Another crippling hunger is looming in the southern Africa country with reports that a majority of the country’s large-scale producing White commercial farmers are unable to plant crops due to ongoing disturbances on farms. The mainly white Commercial Farmers Union (CFU) said the majority of its members were yet to plant crops for the forthcoming 2009/10 season. They blame farm invasions that have continued despite the formation of a coalition government nine months ago.
CFU president Deon Theron said a recent surge in violence against the few remaining Zimbabwean commercial farmers was cause for concern both for food security in Zimbabwe and for the region. “Owing to the ongoing violations of commercial farmers and their workers, the prosecution threats and lack of security of tenure, the
majority of commercial farmers will not be able to plant crops this season,” the CFU chief said.
79 year-old farmer kicked out
Meanwhile, a 79-year-old White farmer is due to appear in a Zimbabwean court on Thursday on claims that she disobeyed a court order two weeks ago to vacate her farm. Hester Theron has been living on the 2 000 hectare farm near Beatrice, situated south of Harare since 1957. She faces six months in prison if she fails to leave the farm.
Theron was found guilty of illegally occupying the prize farm, Friedenthal Farm, since 2007. Hester Theron said she expected that the court would finally order her to leave the farm. “I will have to go and stay in Harare, but I will take everything. I will leave them nothing!” Apart from a large diary, houses, buildings and other huge improvements were added over the years, including a permanent irrigation system.
President Mugabe recently said the land grabs that drove thousands of White farmers and their Black workers off the land in Zimbabwe over the past decade were the “best thing that could have ever have happened to an African country”.
A huge gap
Agricultural production has plunged since the year 2000 when Mugabe began seizing White-owned commercial farms for redistribution to Black farmers deprived of land under previous white minority governments.
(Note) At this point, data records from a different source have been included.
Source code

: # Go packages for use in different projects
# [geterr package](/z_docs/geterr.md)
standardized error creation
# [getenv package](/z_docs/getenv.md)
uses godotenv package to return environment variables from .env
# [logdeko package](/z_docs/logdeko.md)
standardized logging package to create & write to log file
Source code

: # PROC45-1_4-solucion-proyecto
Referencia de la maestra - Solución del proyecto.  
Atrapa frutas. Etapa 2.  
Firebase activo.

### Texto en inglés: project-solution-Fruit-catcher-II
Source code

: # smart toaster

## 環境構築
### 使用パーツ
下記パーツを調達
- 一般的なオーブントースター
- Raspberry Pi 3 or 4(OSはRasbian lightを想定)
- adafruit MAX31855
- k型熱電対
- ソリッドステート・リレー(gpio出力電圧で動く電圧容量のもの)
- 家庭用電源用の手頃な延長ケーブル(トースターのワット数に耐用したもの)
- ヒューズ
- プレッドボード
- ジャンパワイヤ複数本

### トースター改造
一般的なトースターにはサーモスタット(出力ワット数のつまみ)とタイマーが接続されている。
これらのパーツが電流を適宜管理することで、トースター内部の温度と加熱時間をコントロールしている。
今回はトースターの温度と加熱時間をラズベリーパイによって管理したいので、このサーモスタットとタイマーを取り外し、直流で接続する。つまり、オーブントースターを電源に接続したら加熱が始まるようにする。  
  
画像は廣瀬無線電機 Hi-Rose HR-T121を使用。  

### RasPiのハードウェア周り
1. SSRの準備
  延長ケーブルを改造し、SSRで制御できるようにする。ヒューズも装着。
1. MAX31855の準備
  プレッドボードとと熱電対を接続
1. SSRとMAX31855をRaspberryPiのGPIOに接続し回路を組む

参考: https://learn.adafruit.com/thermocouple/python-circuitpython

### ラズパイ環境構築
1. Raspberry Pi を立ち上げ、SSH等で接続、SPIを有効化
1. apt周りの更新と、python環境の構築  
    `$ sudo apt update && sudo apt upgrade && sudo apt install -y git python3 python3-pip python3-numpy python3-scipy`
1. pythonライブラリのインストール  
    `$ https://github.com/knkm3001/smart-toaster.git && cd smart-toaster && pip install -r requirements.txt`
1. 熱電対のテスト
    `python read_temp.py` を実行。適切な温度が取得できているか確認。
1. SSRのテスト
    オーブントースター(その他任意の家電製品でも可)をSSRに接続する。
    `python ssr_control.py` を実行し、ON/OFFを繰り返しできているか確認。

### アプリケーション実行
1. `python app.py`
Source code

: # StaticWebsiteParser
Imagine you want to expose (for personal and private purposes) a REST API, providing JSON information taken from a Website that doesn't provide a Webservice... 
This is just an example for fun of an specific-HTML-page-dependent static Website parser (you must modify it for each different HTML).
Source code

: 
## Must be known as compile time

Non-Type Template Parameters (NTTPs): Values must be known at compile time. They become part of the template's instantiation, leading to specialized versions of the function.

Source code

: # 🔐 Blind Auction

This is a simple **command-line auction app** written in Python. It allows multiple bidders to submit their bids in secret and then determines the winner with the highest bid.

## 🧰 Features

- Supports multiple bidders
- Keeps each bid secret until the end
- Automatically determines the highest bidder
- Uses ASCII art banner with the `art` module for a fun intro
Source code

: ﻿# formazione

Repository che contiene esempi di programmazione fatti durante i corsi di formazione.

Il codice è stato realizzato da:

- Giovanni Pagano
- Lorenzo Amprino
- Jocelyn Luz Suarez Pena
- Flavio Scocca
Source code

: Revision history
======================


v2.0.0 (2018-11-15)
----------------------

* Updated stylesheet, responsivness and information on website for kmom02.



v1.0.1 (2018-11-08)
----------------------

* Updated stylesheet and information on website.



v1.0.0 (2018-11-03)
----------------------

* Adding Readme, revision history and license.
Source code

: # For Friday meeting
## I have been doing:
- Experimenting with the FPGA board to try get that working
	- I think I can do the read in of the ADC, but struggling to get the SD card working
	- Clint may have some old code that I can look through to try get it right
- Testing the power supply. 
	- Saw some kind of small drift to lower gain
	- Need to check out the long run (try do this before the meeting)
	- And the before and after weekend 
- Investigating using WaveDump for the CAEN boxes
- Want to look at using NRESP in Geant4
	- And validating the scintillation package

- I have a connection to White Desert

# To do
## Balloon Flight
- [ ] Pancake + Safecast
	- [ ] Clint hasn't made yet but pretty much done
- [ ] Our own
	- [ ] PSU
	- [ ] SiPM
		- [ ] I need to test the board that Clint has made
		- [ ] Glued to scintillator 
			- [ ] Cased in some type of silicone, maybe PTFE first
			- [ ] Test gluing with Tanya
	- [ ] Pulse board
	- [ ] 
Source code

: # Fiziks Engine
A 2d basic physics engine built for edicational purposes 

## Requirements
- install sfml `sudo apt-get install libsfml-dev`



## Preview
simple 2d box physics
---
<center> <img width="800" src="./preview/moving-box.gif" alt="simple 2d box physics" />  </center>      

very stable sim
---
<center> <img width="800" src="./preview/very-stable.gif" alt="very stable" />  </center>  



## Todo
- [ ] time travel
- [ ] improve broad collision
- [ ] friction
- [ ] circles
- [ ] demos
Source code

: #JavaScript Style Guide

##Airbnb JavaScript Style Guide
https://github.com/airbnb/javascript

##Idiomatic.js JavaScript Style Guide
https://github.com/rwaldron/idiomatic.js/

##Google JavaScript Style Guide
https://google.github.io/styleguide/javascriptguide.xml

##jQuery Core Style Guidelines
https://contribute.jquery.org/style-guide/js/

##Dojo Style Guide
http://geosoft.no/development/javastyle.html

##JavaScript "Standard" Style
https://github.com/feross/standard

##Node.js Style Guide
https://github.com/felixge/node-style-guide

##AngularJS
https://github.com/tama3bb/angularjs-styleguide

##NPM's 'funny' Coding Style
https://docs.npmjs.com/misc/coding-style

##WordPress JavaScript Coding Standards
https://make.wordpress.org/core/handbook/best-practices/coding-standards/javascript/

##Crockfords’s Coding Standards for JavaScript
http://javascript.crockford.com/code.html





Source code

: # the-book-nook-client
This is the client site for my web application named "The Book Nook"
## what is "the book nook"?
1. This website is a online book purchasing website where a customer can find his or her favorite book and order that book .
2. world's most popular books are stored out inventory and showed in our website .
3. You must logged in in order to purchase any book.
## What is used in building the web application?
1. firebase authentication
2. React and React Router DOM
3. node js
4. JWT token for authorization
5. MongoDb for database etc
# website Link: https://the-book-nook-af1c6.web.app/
For example an estimated tonnage of the staple maize crop for the 2009/10 season was just 500 000 metric tonnes, down from more than two million tones at the beginning of Mugabe’s controversial land reform
programme in 2000.
Agricultural permanent secretary Ngoni Masoka says government has managed to raise only US$5.7 million out of $48 million it had planned to use to fund agricultural production this season. “Only US$5.7 million out of a total provision of US$48 million having been released as at 30 September 2009,” Masoka told Parliament’s portfolio committee on agriculture.
He added: “A total of 1 200 000 tonnes of fertiliser were required for the 2009/2010 season. To date only 44 percent has been mobilised through private sector partnerships and donor assistance, leaving a huge gap which will adversely impact on productivity.”